Output only the lines below that start at the line containing "reduce auto use" and end at the line containing "Need** - The", with both ends kept.
======== Dataset entries
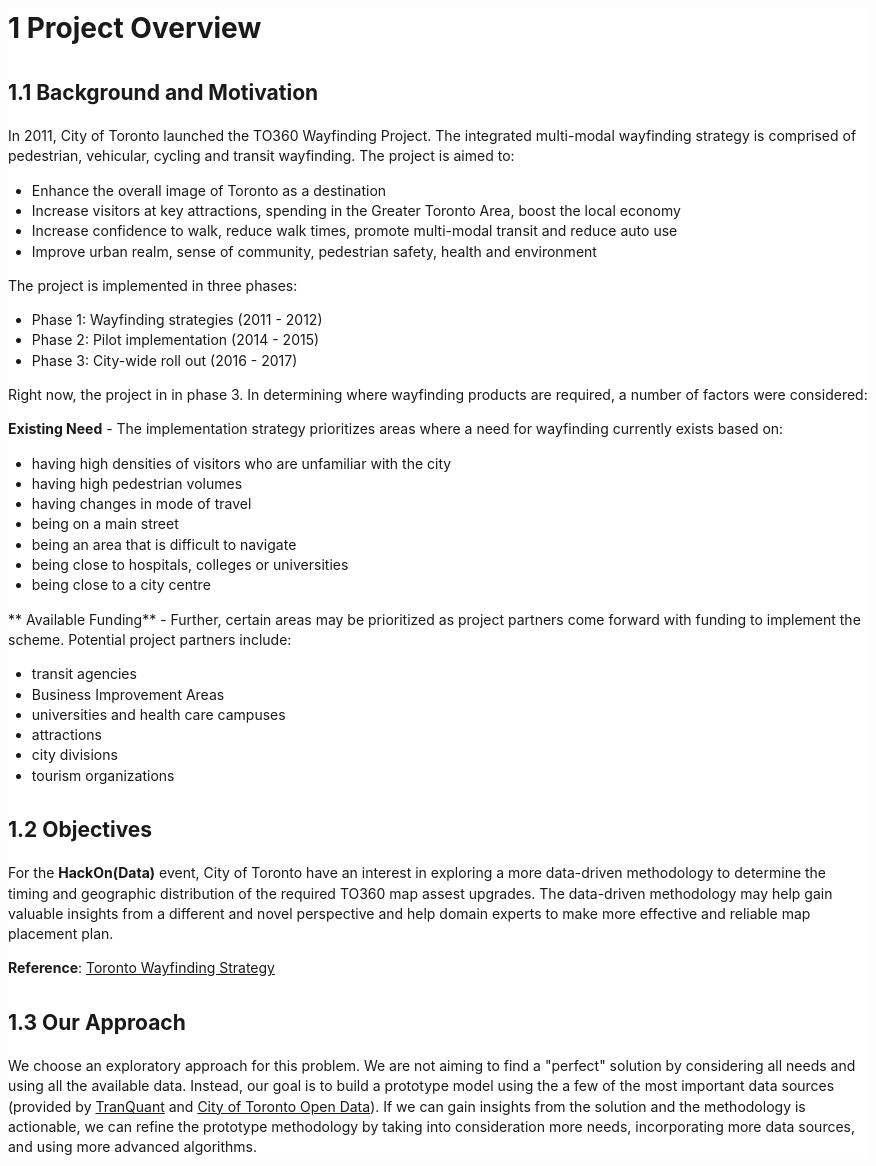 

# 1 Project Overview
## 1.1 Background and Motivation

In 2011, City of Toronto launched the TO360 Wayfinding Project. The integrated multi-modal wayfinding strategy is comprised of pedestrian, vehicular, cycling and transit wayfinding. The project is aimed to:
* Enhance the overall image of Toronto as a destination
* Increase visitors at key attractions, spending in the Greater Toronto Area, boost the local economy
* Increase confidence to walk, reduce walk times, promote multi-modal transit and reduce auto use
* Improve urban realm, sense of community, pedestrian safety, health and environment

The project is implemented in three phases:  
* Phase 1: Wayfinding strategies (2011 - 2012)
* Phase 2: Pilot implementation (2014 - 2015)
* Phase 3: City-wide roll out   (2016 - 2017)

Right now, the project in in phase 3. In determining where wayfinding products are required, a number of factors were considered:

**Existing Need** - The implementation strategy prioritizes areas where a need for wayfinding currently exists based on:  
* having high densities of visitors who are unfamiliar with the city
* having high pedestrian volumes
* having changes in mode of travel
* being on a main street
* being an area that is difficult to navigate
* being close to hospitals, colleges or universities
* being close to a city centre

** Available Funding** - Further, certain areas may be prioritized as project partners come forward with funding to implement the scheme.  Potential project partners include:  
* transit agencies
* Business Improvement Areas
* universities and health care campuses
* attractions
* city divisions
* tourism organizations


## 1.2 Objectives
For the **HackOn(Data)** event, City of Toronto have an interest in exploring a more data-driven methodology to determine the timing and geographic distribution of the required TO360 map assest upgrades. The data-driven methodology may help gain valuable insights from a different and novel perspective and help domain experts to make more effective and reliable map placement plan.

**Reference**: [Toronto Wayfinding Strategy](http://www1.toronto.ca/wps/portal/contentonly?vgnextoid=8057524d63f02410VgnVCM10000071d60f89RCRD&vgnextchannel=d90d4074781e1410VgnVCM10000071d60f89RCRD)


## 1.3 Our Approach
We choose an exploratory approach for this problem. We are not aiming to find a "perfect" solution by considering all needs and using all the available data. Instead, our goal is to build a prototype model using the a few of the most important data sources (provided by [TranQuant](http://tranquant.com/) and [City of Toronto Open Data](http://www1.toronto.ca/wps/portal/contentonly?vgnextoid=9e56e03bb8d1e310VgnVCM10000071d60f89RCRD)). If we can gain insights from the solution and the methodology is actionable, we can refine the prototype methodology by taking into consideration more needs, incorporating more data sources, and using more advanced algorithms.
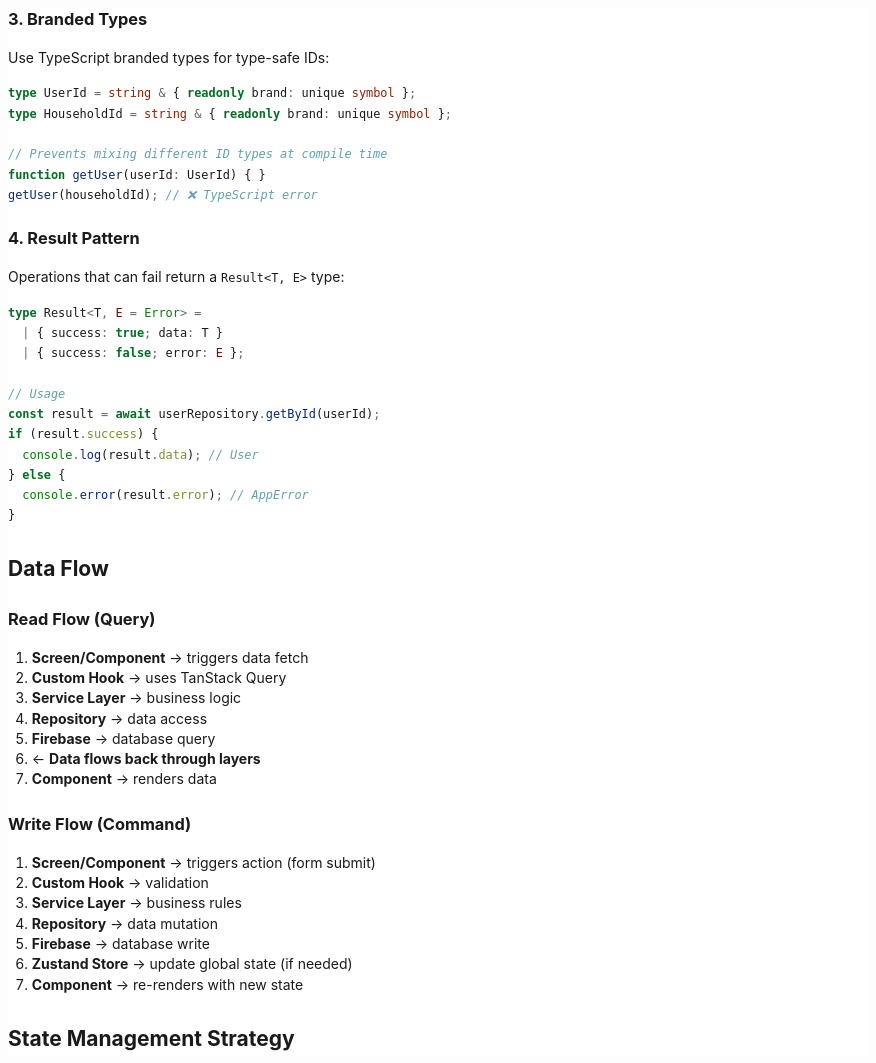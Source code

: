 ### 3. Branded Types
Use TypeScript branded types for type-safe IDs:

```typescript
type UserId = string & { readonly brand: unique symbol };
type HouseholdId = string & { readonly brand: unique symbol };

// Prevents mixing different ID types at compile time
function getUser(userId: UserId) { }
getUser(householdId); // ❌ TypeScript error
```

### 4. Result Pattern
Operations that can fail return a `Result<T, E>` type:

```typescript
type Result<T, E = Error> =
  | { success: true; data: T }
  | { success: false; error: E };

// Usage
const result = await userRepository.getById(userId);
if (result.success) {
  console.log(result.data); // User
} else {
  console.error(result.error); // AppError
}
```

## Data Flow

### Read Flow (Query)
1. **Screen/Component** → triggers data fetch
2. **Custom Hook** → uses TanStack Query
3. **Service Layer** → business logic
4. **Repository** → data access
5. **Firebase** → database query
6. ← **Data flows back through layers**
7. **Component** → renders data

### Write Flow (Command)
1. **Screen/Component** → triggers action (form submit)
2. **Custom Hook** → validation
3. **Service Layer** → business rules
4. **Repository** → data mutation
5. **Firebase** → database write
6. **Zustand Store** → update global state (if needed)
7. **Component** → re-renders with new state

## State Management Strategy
================
_Exercise output_
* Increase confidence to walk, reduce walk times, promote multi-modal transit and reduce auto use
* Improve urban realm, sense of community, pedestrian safety, health and environment

The project is implemented in three phases:  
* Phase 1: Wayfinding strategies (2011 - 2012)
* Phase 2: Pilot implementation (2014 - 2015)
* Phase 3: City-wide roll out   (2016 - 2017)

Right now, the project in in phase 3. In determining where wayfinding products are required, a number of factors were considered:

**Existing Need** - The implementation strategy prioritizes areas where a need for wayfinding currently exists based on:  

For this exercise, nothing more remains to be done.